| EXERCISE DATA |
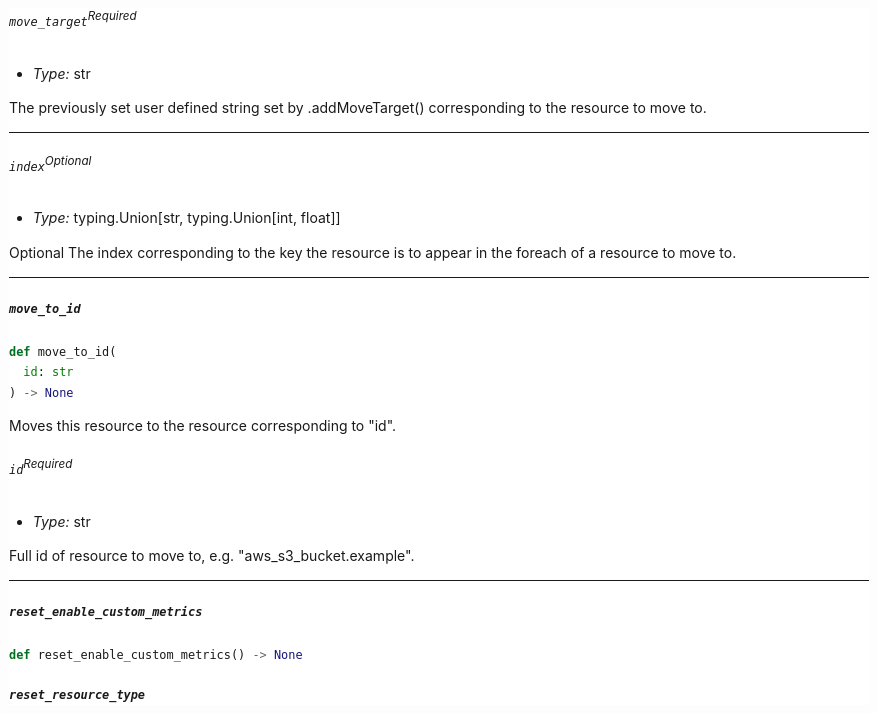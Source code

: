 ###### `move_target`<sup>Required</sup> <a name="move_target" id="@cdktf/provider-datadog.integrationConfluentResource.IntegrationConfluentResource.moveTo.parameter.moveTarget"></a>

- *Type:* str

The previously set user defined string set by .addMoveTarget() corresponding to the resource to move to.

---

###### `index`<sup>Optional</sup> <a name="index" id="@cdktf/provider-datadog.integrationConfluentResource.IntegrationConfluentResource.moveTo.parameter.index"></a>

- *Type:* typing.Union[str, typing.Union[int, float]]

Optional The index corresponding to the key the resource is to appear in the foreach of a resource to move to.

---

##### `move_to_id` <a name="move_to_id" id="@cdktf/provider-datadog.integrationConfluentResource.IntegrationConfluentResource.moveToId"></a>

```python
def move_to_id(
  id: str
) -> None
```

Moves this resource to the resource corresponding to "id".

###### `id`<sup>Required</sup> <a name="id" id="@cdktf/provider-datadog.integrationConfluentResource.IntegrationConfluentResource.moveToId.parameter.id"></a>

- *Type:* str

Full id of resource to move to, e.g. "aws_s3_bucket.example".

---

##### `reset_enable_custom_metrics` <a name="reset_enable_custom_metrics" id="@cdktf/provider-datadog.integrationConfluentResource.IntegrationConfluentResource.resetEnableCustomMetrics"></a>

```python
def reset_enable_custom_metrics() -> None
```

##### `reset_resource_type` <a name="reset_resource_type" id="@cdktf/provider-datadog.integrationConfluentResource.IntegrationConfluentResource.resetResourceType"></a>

| EXERCISE DETAILS |
Copy the data above line for line, skipping every picture.

| WRITTEN RESPONSE |
Source code

: ###### `move_target`<sup>Required</sup> <a name="move_target" id="@cdktf/provider-datadog.integrationConfluentResource.IntegrationConfluentResource.moveTo.parameter.moveTarget"></a>

- *Type:* str

The previously set user defined string set by .addMoveTarget() corresponding to the resource to move to.

---

###### `index`<sup>Optional</sup> <a name="index" id="@cdktf/provider-datadog.integrationConfluentResource.IntegrationConfluentResource.moveTo.parameter.index"></a>

- *Type:* typing.Union[str, typing.Union[int, float]]

Optional The index corresponding to the key the resource is to appear in the foreach of a resource to move to.

---

##### `move_to_id` <a name="move_to_id" id="@cdktf/provider-datadog.integrationConfluentResource.IntegrationConfluentResource.moveToId"></a>

```python
def move_to_id(
  id: str
) -> None
```

Moves this resource to the resource corresponding to "id".

###### `id`<sup>Required</sup> <a name="id" id="@cdktf/provider-datadog.integrationConfluentResource.IntegrationConfluentResource.moveToId.parameter.id"></a>

- *Type:* str

Full id of resource to move to, e.g. "aws_s3_bucket.example".

---

##### `reset_enable_custom_metrics` <a name="reset_enable_custom_metrics" id="@cdktf/provider-datadog.integrationConfluentResource.IntegrationConfluentResource.resetEnableCustomMetrics"></a>

```python
def reset_enable_custom_metrics() -> None
```

##### `reset_resource_type` <a name="reset_resource_type" id="@cdktf/provider-datadog.integrationConfluentResource.IntegrationConfluentResource.resetResourceType"></a>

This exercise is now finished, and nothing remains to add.